▸ **Exercise details**
Produce the same data once more, line for line.

▸ **Recorded data**
================
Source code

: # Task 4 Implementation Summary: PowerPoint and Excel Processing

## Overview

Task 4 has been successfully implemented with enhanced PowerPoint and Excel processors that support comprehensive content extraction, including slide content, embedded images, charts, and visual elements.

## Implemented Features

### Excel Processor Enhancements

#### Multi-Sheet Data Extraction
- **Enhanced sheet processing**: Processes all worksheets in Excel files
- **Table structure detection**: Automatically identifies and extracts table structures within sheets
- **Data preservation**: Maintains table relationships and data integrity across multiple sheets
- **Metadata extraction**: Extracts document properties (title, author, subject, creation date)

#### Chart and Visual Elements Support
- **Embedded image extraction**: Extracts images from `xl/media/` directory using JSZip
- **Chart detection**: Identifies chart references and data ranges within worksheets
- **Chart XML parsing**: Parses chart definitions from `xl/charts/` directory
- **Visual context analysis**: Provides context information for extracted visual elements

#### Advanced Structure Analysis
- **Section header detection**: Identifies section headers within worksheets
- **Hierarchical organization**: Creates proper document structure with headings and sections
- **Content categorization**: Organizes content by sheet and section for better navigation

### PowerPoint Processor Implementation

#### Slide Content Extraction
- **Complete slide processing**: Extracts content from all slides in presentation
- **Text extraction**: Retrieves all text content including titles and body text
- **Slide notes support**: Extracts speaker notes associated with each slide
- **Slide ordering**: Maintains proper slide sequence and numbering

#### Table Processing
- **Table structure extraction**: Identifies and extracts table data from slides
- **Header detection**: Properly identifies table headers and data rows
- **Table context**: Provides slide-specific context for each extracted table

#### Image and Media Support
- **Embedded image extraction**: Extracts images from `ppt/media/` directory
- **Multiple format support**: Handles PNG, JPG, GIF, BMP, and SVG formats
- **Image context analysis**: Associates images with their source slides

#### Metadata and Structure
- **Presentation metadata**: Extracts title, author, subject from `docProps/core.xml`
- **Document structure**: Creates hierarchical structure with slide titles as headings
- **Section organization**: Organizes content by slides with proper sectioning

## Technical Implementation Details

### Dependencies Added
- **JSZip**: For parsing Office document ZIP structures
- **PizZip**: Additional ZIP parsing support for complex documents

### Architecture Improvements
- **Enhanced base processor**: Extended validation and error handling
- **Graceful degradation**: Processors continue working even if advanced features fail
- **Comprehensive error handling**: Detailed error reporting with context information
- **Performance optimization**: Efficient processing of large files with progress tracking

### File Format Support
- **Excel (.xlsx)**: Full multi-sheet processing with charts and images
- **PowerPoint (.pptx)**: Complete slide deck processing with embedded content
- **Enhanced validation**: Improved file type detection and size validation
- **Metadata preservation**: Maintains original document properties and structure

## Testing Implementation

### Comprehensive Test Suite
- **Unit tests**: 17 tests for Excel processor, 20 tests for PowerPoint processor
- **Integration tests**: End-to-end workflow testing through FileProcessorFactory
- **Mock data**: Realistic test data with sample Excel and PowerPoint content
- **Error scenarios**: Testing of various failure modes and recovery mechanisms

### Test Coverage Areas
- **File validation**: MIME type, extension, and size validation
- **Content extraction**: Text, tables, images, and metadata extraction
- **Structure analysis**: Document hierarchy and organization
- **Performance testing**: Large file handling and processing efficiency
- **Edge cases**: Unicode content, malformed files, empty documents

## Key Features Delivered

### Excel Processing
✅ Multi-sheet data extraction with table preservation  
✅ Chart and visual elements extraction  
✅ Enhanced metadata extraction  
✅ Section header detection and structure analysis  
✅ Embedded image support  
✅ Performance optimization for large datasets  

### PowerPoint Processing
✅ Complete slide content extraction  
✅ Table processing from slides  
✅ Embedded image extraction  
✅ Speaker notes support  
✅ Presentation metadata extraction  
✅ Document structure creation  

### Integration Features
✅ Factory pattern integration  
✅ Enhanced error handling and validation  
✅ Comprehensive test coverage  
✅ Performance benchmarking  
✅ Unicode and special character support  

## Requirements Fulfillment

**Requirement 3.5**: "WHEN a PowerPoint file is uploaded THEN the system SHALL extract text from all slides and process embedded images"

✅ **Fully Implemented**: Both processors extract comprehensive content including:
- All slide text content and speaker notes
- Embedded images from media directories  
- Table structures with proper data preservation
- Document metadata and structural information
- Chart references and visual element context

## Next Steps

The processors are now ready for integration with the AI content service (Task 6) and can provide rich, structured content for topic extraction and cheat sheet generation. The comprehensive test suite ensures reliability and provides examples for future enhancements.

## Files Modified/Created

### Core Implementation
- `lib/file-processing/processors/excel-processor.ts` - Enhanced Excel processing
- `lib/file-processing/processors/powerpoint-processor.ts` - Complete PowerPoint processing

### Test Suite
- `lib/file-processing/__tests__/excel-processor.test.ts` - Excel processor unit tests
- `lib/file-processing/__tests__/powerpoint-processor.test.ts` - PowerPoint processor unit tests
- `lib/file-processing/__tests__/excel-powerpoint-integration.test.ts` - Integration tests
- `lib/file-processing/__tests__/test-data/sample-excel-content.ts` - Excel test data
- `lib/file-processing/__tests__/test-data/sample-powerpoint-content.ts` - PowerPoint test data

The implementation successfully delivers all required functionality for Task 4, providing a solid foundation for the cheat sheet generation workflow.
================
▸ **Written answer**
Source code

: # Task 4 Implementation Summary: PowerPoint and Excel Processing

## Overview

Task 4 has been successfully implemented with enhanced PowerPoint and Excel processors that support comprehensive content extraction, including slide content, embedded images, charts, and visual elements.

## Implemented Features

### Excel Processor Enhancements

#### Multi-Sheet Data Extraction
- **Enhanced sheet processing**: Processes all worksheets in Excel files
- **Table structure detection**: Automatically identifies and extracts table structures within sheets
- **Data preservation**: Maintains table relationships and data integrity across multiple sheets
- **Metadata extraction**: Extracts document properties (title, author, subject, creation date)

#### Chart and Visual Elements Support
- **Embedded image extraction**: Extracts images from `xl/media/` directory using JSZip
- **Chart detection**: Identifies chart references and data ranges within worksheets
- **Chart XML parsing**: Parses chart definitions from `xl/charts/` directory
- **Visual context analysis**: Provides context information for extracted visual elements

#### Advanced Structure Analysis
- **Section header detection**: Identifies section headers within worksheets
- **Hierarchical organization**: Creates proper document structure with headings and sections
- **Content categorization**: Organizes content by sheet and section for better navigation

### PowerPoint Processor Implementation

#### Slide Content Extraction
- **Complete slide processing**: Extracts content from all slides in presentation
- **Text extraction**: Retrieves all text content including titles and body text
- **Slide notes support**: Extracts speaker notes associated with each slide
- **Slide ordering**: Maintains proper slide sequence and numbering

#### Table Processing
- **Table structure extraction**: Identifies and extracts table data from slides
- **Header detection**: Properly identifies table headers and data rows
- **Table context**: Provides slide-specific context for each extracted table

#### Image and Media Support
- **Embedded image extraction**: Extracts images from `ppt/media/` directory
- **Multiple format support**: Handles PNG, JPG, GIF, BMP, and SVG formats
- **Image context analysis**: Associates images with their source slides

#### Metadata and Structure
- **Presentation metadata**: Extracts title, author, subject from `docProps/core.xml`
- **Document structure**: Creates hierarchical structure with slide titles as headings
- **Section organization**: Organizes content by slides with proper sectioning

## Technical Implementation Details

### Dependencies Added
- **JSZip**: For parsing Office document ZIP structures
- **PizZip**: Additional ZIP parsing support for complex documents

### Architecture Improvements
- **Enhanced base processor**: Extended validation and error handling
- **Graceful degradation**: Processors continue working even if advanced features fail
- **Comprehensive error handling**: Detailed error reporting with context information
- **Performance optimization**: Efficient processing of large files with progress tracking

### File Format Support
- **Excel (.xlsx)**: Full multi-sheet processing with charts and images
- **PowerPoint (.pptx)**: Complete slide deck processing with embedded content
- **Enhanced validation**: Improved file type detection and size validation
- **Metadata preservation**: Maintains original document properties and structure

## Testing Implementation

### Comprehensive Test Suite
- **Unit tests**: 17 tests for Excel processor, 20 tests for PowerPoint processor
- **Integration tests**: End-to-end workflow testing through FileProcessorFactory
- **Mock data**: Realistic test data with sample Excel and PowerPoint content
- **Error scenarios**: Testing of various failure modes and recovery mechanisms

### Test Coverage Areas
- **File validation**: MIME type, extension, and size validation
- **Content extraction**: Text, tables, images, and metadata extraction
- **Structure analysis**: Document hierarchy and organization
- **Performance testing**: Large file handling and processing efficiency
- **Edge cases**: Unicode content, malformed files, empty documents

## Key Features Delivered

### Excel Processing
✅ Multi-sheet data extraction with table preservation  
✅ Chart and visual elements extraction  
✅ Enhanced metadata extraction  
✅ Section header detection and structure analysis  
✅ Embedded image support  
✅ Performance optimization for large datasets  

### PowerPoint Processing
✅ Complete slide content extraction  
✅ Table processing from slides  
✅ Embedded image extraction  
✅ Speaker notes support  
✅ Presentation metadata extraction  
✅ Document structure creation  

### Integration Features
✅ Factory pattern integration  
✅ Enhanced error handling and validation  
✅ Comprehensive test coverage  
✅ Performance benchmarking  
✅ Unicode and special character support  

## Requirements Fulfillment

**Requirement 3.5**: "WHEN a PowerPoint file is uploaded THEN the system SHALL extract text from all slides and process embedded images"

✅ **Fully Implemented**: Both processors extract comprehensive content including:
- All slide text content and speaker notes
- Embedded images from media directories  
- Table structures with proper data preservation
- Document metadata and structural information
- Chart references and visual element context

## Next Steps

The processors are now ready for integration with the AI content service (Task 6) and can provide rich, structured content for topic extraction and cheat sheet generation. The comprehensive test suite ensures reliability and provides examples for future enhancements.

## Files Modified/Created

### Core Implementation
- `lib/file-processing/processors/excel-processor.ts` - Enhanced Excel processing
- `lib/file-processing/processors/powerpoint-processor.ts` - Complete PowerPoint processing

### Test Suite
- `lib/file-processing/__tests__/excel-processor.test.ts` - Excel processor unit tests
- `lib/file-processing/__tests__/powerpoint-processor.test.ts` - PowerPoint processor unit tests
- `lib/file-processing/__tests__/excel-powerpoint-integration.test.ts` - Integration tests
- `lib/file-processing/__tests__/test-data/sample-excel-content.ts` - Excel test data
- `lib/file-processing/__tests__/test-data/sample-powerpoint-content.ts` - PowerPoint test data

The implementation successfully delivers all required functionality for Task 4, providing a solid foundation for the cheat sheet generation workflow.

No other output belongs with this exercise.